Mike Green, the Chief Information Security Officer at Availity, the nation's largest health information network, has been navigating these challenges across a two-decade career in information technology and security. Today, his perspective is informed by experience in senior leadership roles at major organizations, including Evernorth Health Services, Express Scripts, Mars, and Deloitte.
AI is a paradox for modern security teams, according to Green. “Anybody can get breached. Just trying to keep from getting breached isn’t enough," Green says. "You must be able to recover really quickly.” Today, technology is both a weapon being used against organizations with increasing sophistication—and a powerful shield for defense.
A shield and a sword: AI has sharpened the attacker’s sword, Green continues, with AI-perfected social engineering making phishing attacks harder than ever to spot. "No longer can a user identify a phishing email by a poorly placed comma, misspelled word, or grammatical errors. AI papers over that quite nicely." But AI is also emerging as a democratizing force in defense—a much-needed tool, given the foundational constraints that challenge the industry.
Here, Green identifies a few persistent issues: skills gaps, as overworked security teams lack time to reskill for new threats; severe budget limitations, especially for smaller healthcare organizations; and what he calls "a really complex ecosystem" of third parties. It's a world where "people who aren't in your house have access to things that belong in your house," he continues. The result is a massive surface area that's increasingly impossible to control.

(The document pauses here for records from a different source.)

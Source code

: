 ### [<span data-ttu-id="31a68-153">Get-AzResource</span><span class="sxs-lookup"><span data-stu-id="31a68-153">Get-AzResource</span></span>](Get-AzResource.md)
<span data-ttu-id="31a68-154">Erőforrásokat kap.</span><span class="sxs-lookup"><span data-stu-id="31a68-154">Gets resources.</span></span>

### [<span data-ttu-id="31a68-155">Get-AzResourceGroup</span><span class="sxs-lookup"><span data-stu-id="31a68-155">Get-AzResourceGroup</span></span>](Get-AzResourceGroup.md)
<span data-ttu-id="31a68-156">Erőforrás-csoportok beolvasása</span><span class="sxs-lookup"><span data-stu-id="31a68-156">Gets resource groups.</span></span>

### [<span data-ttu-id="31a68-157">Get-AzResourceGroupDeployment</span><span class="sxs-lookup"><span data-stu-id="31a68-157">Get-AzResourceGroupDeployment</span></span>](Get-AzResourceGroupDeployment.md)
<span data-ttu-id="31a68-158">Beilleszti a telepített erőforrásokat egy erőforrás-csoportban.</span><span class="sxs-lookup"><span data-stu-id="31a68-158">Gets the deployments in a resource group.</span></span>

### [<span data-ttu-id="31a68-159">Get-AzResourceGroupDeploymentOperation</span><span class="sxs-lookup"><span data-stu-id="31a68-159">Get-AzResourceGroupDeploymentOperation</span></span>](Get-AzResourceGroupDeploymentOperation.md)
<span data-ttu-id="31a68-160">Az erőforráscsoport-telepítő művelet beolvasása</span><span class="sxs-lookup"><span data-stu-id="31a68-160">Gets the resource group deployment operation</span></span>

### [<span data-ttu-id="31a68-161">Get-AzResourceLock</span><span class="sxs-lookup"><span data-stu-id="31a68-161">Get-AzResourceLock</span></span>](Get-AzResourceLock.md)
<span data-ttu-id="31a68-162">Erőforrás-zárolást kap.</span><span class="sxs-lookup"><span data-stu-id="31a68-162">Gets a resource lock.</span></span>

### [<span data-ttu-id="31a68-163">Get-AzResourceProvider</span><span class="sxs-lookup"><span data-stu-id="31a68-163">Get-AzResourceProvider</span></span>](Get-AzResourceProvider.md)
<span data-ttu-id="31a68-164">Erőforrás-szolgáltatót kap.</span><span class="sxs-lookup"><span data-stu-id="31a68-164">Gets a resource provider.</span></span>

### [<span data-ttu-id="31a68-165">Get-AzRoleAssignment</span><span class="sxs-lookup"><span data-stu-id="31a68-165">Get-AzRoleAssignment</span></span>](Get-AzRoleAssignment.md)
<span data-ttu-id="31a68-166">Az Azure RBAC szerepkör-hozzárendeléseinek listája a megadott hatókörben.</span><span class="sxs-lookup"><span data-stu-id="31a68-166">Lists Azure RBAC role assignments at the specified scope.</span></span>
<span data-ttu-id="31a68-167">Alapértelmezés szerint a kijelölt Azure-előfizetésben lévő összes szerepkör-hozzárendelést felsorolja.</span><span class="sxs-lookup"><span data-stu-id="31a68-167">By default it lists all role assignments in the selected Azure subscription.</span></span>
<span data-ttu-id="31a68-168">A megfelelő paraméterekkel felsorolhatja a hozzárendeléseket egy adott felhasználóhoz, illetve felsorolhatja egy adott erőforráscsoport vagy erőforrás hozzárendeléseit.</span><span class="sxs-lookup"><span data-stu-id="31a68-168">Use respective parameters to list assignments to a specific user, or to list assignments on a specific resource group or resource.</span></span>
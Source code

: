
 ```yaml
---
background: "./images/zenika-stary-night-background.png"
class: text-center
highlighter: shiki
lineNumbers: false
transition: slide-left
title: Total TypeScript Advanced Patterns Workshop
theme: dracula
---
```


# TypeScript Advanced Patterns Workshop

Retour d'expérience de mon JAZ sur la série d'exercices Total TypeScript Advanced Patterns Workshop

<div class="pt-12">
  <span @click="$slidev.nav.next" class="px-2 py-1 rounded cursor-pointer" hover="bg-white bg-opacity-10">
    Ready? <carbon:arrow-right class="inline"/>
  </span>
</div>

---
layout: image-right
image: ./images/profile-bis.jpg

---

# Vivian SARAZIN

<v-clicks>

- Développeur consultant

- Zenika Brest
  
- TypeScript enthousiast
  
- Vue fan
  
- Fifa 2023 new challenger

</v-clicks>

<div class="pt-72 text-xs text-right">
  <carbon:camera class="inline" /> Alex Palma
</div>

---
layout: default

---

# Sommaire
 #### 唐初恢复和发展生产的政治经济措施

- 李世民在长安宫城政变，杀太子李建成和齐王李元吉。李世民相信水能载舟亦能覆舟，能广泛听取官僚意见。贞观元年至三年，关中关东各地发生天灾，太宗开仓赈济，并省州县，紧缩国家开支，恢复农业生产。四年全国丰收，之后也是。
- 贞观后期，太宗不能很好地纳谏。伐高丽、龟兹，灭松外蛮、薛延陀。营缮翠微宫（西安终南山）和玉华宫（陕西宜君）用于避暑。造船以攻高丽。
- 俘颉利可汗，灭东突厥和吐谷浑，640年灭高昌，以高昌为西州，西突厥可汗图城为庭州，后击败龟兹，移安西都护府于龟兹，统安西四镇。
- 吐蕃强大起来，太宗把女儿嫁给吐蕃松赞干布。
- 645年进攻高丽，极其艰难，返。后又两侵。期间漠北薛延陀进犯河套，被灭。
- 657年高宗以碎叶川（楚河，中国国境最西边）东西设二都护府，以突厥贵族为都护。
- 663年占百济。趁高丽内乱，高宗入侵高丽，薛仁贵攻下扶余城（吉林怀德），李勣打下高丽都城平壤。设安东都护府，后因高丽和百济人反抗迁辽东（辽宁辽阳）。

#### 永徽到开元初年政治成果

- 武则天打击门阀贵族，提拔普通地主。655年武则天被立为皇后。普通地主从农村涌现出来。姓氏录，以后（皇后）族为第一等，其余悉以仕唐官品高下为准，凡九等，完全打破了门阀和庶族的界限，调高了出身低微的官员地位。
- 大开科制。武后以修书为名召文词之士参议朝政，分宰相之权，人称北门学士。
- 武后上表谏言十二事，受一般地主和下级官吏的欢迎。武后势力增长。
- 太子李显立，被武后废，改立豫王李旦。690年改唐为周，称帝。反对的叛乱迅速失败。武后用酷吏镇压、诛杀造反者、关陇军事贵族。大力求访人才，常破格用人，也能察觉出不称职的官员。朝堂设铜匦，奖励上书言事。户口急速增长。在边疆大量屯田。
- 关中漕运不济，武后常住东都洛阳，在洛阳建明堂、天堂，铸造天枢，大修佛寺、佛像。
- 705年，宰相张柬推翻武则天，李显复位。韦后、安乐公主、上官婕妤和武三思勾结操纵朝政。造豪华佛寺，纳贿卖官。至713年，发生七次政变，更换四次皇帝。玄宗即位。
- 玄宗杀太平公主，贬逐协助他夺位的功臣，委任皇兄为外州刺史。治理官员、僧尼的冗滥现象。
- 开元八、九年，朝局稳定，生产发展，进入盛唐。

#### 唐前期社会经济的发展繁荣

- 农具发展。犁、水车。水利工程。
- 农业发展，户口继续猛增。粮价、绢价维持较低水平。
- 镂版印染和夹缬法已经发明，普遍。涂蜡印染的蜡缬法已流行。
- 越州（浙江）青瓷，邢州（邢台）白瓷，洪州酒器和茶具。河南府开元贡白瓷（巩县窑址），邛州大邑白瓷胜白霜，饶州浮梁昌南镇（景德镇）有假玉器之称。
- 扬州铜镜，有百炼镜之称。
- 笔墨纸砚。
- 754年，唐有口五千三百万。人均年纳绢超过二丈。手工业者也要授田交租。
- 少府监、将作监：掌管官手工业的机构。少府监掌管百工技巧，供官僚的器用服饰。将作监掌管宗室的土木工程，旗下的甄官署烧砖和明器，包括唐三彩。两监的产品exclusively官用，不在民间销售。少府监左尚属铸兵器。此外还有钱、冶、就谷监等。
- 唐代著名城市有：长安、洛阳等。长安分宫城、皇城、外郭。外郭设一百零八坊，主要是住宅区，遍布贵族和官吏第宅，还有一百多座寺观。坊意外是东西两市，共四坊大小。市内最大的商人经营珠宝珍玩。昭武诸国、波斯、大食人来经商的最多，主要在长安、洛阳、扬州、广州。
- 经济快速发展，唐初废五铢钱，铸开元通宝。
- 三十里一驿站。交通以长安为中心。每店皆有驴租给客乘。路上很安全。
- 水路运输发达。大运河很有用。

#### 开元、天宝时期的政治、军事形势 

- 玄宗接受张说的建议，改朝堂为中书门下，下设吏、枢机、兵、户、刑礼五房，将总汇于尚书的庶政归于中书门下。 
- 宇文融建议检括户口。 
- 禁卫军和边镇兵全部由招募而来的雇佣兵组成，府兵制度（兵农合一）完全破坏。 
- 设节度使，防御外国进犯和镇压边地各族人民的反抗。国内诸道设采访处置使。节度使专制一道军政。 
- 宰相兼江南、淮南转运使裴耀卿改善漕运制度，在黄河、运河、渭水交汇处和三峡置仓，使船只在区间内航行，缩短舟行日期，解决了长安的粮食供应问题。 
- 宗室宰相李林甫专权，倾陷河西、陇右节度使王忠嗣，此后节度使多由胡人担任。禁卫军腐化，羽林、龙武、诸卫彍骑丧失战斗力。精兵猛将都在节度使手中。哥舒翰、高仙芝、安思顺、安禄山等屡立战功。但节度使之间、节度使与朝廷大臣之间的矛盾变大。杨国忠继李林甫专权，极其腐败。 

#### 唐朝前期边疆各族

The democratized advantage: For organizations facing these realities, AI can offer a tactical advantage. "AI is now bringing the basic pen test into the realm of everyone," Green says. "You can run it continuously to identify a misconfiguration much more quickly and economically."
In response to the hype, Green's answer is pragmatic governance. Leveraging national standards such as NIST's artificial intelligence risk management framework and CISA's Secure by Design principles, he avoids the liability of unchecked automation by using AI as a tool to augment human expertise. "We've leaned much more into using AI to enhance," he says. "Our goal is to inform a medical professional rather than have AI make the discrete decision on its own."
Drawing a direct parallel to the "big data" rush a decade ago, Green explains that this is not the first time the industry has been drawn to technology hype. Then, a similar race to unlock enterprise insights without proper guardrails led to predictable pitfalls. But the rush also introduced a subtle danger: the risk that authorized users would draw flawed conclusions from misunderstood data. "If you don't know what the data is and you don't know what you're looking at, or you don't know why you're looking at it, you can come to some really specious conclusions."
A bit of a boondoggle: Green's realism also extends to his skepticism of vendor hype. Whether it's the promise of a "single pane of glass" or a fully autonomous security operations center, his philosophy is to ground technology decisions in real-world value. "I love the idea of getting to a single pane of glass, but it can be a bit of a boondoggle if you don't know your environment and what you're trying to do with it."
Impress the front lines: For instance, trying to view patient-critical IoT devices through the same lens as employee cell phones is often a mistake, he explains. The risk models are fundamentally different. "My analysts would have to be excited about it. The reality is, it's got to impress the folks who are actually on the front lines. You have something valuable when a tool enhances their role in a way that allows them to focus on secondary or tertiary level items, not just operate as an entry-level analyst," he says, emphasizing that team buy-in is the ultimate metric.
The Change Healthcare breach highlighted the limitations of a security model focused solely on prevention. Green champions a "rapid recovery" model that can significantly reduce the time to obtain a third-party attestation. Instead of a technical benchmark, Green frames this metric as a defining measure of business continuity. Without that attestation, partners will not reconnect, and patient care will stall.
Ultimately, providers are still recovering financially from that outage, and basic infrastructure remains a target. Building a resilient operational model is no longer just an IT objective, Green concludes. It is a fundamental requirement for patient safety in an ecosystem that can no longer be perfectly secured. "We're simply too early in the AI space. It is too dangerous, with too many hallucinations, to allow AI to make any discrete decisions."